Almost all readers of Peace Magazine will know Hanna Newcombe if not at least by name then as a dedicated and hard-working campaigner for peace. They may not know that her initial training was in science, and that she is a person of wide-ranging interests and curiosity, as this remarkable book reveals.
In this collection of essays, the author considers such topics as the nature of space and time; the origin and nature of life; the nature of mind and its relation to the body; the inter-relationships of science, myth and religion; and the nature of God.

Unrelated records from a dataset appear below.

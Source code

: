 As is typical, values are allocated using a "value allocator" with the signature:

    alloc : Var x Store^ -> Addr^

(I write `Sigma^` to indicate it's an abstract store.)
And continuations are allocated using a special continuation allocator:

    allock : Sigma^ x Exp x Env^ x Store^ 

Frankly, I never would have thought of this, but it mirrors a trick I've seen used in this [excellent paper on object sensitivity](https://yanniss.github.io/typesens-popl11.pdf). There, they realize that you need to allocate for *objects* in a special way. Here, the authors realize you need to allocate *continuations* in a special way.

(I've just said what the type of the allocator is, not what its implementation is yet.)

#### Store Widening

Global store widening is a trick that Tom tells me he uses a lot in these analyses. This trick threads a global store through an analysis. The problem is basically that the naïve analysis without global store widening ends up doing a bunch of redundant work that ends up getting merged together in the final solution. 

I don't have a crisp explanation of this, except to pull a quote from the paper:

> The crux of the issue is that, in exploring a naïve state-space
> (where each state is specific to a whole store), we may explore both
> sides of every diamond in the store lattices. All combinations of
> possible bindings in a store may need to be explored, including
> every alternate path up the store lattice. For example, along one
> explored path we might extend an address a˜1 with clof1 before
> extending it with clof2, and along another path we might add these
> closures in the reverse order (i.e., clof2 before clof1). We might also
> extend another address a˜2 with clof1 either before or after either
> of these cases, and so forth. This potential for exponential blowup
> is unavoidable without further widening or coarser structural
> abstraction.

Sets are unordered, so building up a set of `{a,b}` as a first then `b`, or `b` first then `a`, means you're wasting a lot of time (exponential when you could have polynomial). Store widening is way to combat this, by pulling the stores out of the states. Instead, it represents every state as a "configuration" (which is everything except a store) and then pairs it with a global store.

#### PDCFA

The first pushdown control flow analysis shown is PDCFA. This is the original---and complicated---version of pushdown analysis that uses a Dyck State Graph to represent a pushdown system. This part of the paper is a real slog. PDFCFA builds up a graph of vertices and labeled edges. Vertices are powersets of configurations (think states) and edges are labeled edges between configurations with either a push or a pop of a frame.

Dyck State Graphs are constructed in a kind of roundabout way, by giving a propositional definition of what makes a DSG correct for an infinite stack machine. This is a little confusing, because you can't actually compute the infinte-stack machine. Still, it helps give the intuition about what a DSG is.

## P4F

When I opened the book at random I found an account of the reproductive process in whiptail lizards. These curious animals are exclusively female, but they must carry out a kind of simulated mating in order for reproduction to occur. This was only one of many intriguing topics which the author cites to illustrate how things come together. There are references to Prigogine's dissipative structures as exemplified by the beautiful Belousov-Zhabotinski reaction, to Mandelbrot's fractals, to Teilhard de Chardin's Omega Point, and to Gustav Vigeland's spectacular but surprisingly little-known sculptures in Oslo, as well as to more esoteric and perhaps dubious topics such as astrology and the Tarot. She alludes almost in passing to matters that many readers may wish to pursue further, such as Peter Kropotkin's ideas about cooperation as a factor in evolution (these ideas are presented in his book "Mutual Aid"). She suggests surprising similarities, as between saving a text on a computer and salvation in the religious sense, between the four forces of physical attraction and Love, and between cognitive development in individuals as described by Piaget and its historical development in the human race. Interspersed in this are poems and accounts of incidents in her own life.
I doubt if many readers will find themselves in agreement with everything Dr. Newcombe has to say; certainly I didn't. However everyone will surely find her ideas intellectually stimulating and thought-provoking.
Reviewed by Bob Baxter, a research scientist, and an editor of Peace.